A structured, hands-on curriculum for senior/staff platform engineer and infrastructure interviews. Covers Linux foundations, container internals, cloud networking, Kubernetes internals, operator patterns, Envoy and service mesh, and distributed systems at scale.
Platform engineering interviews at the senior+ level go far beyond "deploy a pod." Interviewers expect you to reason about API machinery internals, explain how controllers reconcile state, diagnose scheduler failures, and design multi-cluster gateway architectures — all while articulating trade-offs and failure modes clearly.

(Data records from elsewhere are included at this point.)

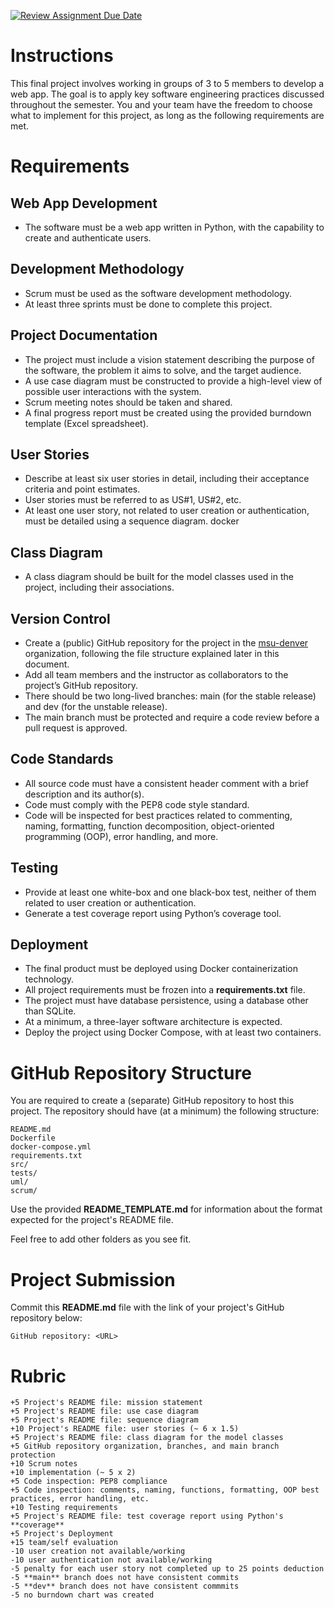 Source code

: [![Review Assignment Due Date](https://classroom.github.com/assets/deadline-readme-button-22041afd0340ce965d47ae6ef1cefeee28c7c493a6346c4f15d667ab976d596c.svg)](https://classroom.github.com/a/hkiYfuZI)
# Instructions

This final project involves working in groups of 3 to 5 members to develop a web app. The goal is to apply key software engineering practices discussed throughout the semester. You and your team have the freedom to choose what to implement for this project, as long as the following requirements are met. 

# Requirements 

## Web App Development

* The software must be a web app written in Python, with the capability to create and authenticate users.

## Development Methodology

* Scrum must be used as the software development methodology.
* At least three sprints must be done to complete this project. 

## Project Documentation

* The project must include a vision statement describing the purpose of the software, the problem it aims to solve, and the target audience.
* A use case diagram must be constructed to provide a high-level view of possible user interactions with the system.
* Scrum meeting notes should be taken and shared. 
* A final progress report must be created using the provided burndown template (Excel spreadsheet). 

## User Stories

* Describe at least six user stories in detail, including their acceptance criteria and point estimates.
* User stories must be referred to as US#1, US#2, etc.
* At least one user story, not related to user creation or authentication, must be detailed using a sequence diagram.
docker
## Class Diagram

* A class diagram should be built for the model classes used in the project, including their associations.

## Version Control

* Create a (public) GitHub repository for the project in the [msu-denver](https://github.com/msu-denver/) organization, following the file structure explained later in this document.
* Add all team members and the instructor as collaborators to the project’s GitHub repository.
* There should be two long-lived branches: main (for the stable release) and dev (for the unstable release).
* The main branch must be protected and require a code review before a pull request is approved.

## Code Standards

* All source code must have a consistent header comment with a brief description and its author(s).
* Code must comply with the PEP8 code style standard.
* Code will be inspected for best practices related to commenting, naming, formatting, function decomposition, object-oriented programming (OOP), error handling, and more.

## Testing

* Provide at least one white-box and one black-box test, neither of them related to user creation or authentication.
* Generate a test coverage report using Python’s coverage tool.

## Deployment

* The final product must be deployed using Docker containerization technology.
* All project requirements must be frozen into a **requirements.txt** file.
* The project must have database persistence, using a database other than SQLite. 
* At a minimum, a three-layer software architecture is expected.
* Deploy the project using Docker Compose, with at least two containers.

# GitHub Repository Structure 

You are required to create a (separate) GitHub repository to host this project. The repository should have (at a minimum) the following structure: 

```
README.md
Dockerfile
docker-compose.yml
requirements.txt
src/
tests/
uml/
scrum/
```

Use the provided **README_TEMPLATE.md** for information about the format expected for the project's README file. 

Feel free to add other folders as you see fit. 

# Project Submission

Commit this **README.md** file with the link of your project's GitHub repository below: 

```
GitHub repository: <URL>
```

# Rubric

```
+5 Project's README file: mission statement
+5 Project's README file: use case diagram
+5 Project's README file: sequence diagram 
+10 Project's README file: user stories (~ 6 x 1.5)
+5 Project's README file: class diagram for the model classes
+5 GitHub repository organization, branches, and main branch protection
+10 Scrum notes
+10 implementation (~ 5 x 2)
+5 Code inspection: PEP8 compliance 
+5 Code inspection: comments, naming, functions, formatting, OOP best practices, error handling, etc.
+10 Testing requirements
+5 Project's README file: test coverage report using Python's **coverage**
+5 Project's Deployment
+15 team/self evaluation
-10 user creation not available/working
-10 user authentication not available/working 
-5 penalty for each user story not completed up to 25 points deduction
-5 **main** branch does not have consistent commits 
-5 **dev** branch does not have consistent commmits
-5 no burndown chart was created
```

This repo is a 5-week study plan that builds that depth systematically, starting with Linux and container foundations (week 00) before progressing to Kubernetes internals and distributed systems. Each topic pairs deep conceptual understanding with runnable labs and rehearsed talk tracks so you can both understand and articulate the material under interview pressure.
Each of the 24 topics follows a consistent format:
| File | Purpose |
|---|---|
README.md |
Mental model, detailed internals, architecture diagrams, key concepts, failure modes with debugging steps |
talk-tracks.md |
Interview-style Q&A — concise answers you can rehearse and adapt |
lab/ |
Lightweight, runnable exercises (Kind cluster) with step-by-step instructions and observations |
| Week | Theme | Topics |
|---|---|---|
| 00 | Linux, Containers & Cloud Networking | Linux processes/signals/filesystem, cgroups & namespaces, container internals (OCI/runtimes), container networking (CNI/pod model), cloud networking (VPC/IP planning) |
| 01 | Kubernetes API & Control Plane | API machinery & object lifecycle, SSA & patch semantics, controllers & reconciliation, admission webhooks & policy, scheduler internals |
| 02 | Operators & Platform APIs | Build a controller from scratch, informers/caches/indexers, leader election & HA, CRD versioning & conversion, GitOps vs controller reconciliation |
| 03 | Service Mesh, Envoy & Gateways | Envoy architecture & core primitives, traffic management internals, Gateway API vs Istio vs platform abstractions, multi-cluster routing, identity propagation & isolation |
| 04 | Distributed Systems & Scale | Control plane scale (etcd/apiserver), backpressure & rate limiting, inference gateways & routing, agentic workflows & control loops |
- Study one topic per day (roughly 1-2 hours). Read the README, then run the lab.
- Rehearse talk tracks out loud. The goal is fluency, not memorization — adapt the answers to your own experience.
- Follow the interview rubric (see below) when practicing answers to any question.
- Build on it. The talk tracks and labs are starting points. Add your own production stories and extend the labs.
Every answer should follow this structure:
- Mental model first — one-sentence framing of the concept
- Internals — critical path, component names, ordering
- Trade-offs — why this design, what alternatives exist
- Failure modes + observability — what breaks, how you detect and mitigate it
- Production story — one concrete example from your experience
README.md # This file
scripts/
kind-up.sh # Spin up a Kind cluster for labs
kind-down.sh # Tear down the Kind cluster
weeks/
week-00-linux-containers-and-cloud-networking/
week-01-k8s-api-and-control-plane/
week-02-operators-and-platform-apis/
week-03-service-mesh-envoy-gateways/
week-04-distributed-systems-scale-and-ai/
- Linux machine or VM (week 00 labs use
unshare,nsenter,/proc, cgroup filesystem) - Docker and Kind for local clusters
kubectl,yq, andjq- Familiarity with Kubernetes at the practitioner level (you've run clusters in production before)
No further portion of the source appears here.